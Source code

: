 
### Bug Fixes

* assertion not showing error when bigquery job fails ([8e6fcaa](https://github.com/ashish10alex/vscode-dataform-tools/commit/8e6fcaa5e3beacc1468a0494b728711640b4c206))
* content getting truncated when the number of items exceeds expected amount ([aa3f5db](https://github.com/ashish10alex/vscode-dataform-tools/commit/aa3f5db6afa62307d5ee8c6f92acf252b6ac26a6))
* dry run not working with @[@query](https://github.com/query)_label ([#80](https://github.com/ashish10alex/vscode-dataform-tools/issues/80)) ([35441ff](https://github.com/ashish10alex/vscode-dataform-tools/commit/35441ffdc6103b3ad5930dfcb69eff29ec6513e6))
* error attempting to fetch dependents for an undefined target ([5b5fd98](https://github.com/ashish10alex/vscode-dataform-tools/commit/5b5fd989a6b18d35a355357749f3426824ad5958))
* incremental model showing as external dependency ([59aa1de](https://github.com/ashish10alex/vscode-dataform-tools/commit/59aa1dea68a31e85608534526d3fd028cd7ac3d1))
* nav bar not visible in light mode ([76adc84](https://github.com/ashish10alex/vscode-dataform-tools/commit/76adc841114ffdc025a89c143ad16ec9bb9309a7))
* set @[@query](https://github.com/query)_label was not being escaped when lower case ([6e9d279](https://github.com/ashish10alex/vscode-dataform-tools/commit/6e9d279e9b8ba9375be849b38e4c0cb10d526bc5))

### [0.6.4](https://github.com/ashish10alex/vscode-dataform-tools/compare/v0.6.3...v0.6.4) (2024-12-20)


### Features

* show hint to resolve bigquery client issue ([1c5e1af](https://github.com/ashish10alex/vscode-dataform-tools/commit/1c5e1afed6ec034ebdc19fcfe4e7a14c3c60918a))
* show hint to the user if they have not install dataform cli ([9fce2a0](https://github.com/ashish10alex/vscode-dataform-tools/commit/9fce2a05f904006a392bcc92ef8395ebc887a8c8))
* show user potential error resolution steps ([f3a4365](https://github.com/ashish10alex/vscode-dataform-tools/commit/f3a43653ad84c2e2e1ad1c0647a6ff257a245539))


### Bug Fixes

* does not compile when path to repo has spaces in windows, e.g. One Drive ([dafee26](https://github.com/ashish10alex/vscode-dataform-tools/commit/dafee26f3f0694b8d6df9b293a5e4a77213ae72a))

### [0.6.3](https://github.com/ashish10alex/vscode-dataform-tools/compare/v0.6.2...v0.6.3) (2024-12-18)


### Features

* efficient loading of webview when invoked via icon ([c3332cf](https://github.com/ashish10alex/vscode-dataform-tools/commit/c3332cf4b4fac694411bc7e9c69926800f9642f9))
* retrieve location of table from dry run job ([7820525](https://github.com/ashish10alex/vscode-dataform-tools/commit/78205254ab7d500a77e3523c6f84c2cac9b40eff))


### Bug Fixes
----------
The answer must be the lines from the one containing "show user potential" through the last line of the records, copied exactly, with nothing else.

* show user potential error resolution steps ([f3a4365](https://github.com/ashish10alex/vscode-dataform-tools/commit/f3a43653ad84c2e2e1ad1c0647a6ff257a245539))


### Bug Fixes

* does not compile when path to repo has spaces in windows, e.g. One Drive ([dafee26](https://github.com/ashish10alex/vscode-dataform-tools/commit/dafee26f3f0694b8d6df9b293a5e4a77213ae72a))

### [0.6.3](https://github.com/ashish10alex/vscode-dataform-tools/compare/v0.6.2...v0.6.3) (2024-12-18)


### Features

* efficient loading of webview when invoked via icon ([c3332cf](https://github.com/ashish10alex/vscode-dataform-tools/commit/c3332cf4b4fac694411bc7e9c69926800f9642f9))
* retrieve location of table from dry run job ([7820525](https://github.com/ashish10alex/vscode-dataform-tools/commit/78205254ab7d500a77e3523c6f84c2cac9b40eff))


### Bug Fixes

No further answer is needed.